- **WHAT NEEDS TO BE DONE**
Set the listing down once more, exactly as given.

- **EXCERPTED RECORDS**
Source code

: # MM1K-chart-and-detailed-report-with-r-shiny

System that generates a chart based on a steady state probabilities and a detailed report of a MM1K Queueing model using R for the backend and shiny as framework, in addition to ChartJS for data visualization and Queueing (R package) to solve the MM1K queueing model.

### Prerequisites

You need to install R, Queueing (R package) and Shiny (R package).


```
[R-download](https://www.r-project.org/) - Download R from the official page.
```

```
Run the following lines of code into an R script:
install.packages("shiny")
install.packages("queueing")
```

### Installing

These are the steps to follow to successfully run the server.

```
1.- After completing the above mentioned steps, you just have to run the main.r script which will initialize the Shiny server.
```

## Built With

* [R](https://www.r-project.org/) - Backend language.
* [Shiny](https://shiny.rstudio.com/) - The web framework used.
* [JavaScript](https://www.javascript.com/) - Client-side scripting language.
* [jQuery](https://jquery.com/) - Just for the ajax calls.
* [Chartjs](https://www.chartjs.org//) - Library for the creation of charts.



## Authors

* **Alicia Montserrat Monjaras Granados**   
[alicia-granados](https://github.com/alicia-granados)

- **ANSWER SECTION**
Source code

: # MM1K-chart-and-detailed-report-with-r-shiny

System that generates a chart based on a steady state probabilities and a detailed report of a MM1K Queueing model using R for the backend and shiny as framework, in addition to ChartJS for data visualization and Queueing (R package) to solve the MM1K queueing model.

### Prerequisites

You need to install R, Queueing (R package) and Shiny (R package).


```
[R-download](https://www.r-project.org/) - Download R from the official page.
```

```
Run the following lines of code into an R script:
install.packages("shiny")
install.packages("queueing")
```

### Installing

These are the steps to follow to successfully run the server.

```
1.- After completing the above mentioned steps, you just have to run the main.r script which will initialize the Shiny server.
```

## Built With

* [R](https://www.r-project.org/) - Backend language.
* [Shiny](https://shiny.rstudio.com/) - The web framework used.
* [JavaScript](https://www.javascript.com/) - Client-side scripting language.
* [jQuery](https://jquery.com/) - Just for the ajax calls.
* [Chartjs](https://www.chartjs.org//) - Library for the creation of charts.



## Authors

* **Alicia Montserrat Monjaras Granados**   
[alicia-granados](https://github.com/alicia-granados)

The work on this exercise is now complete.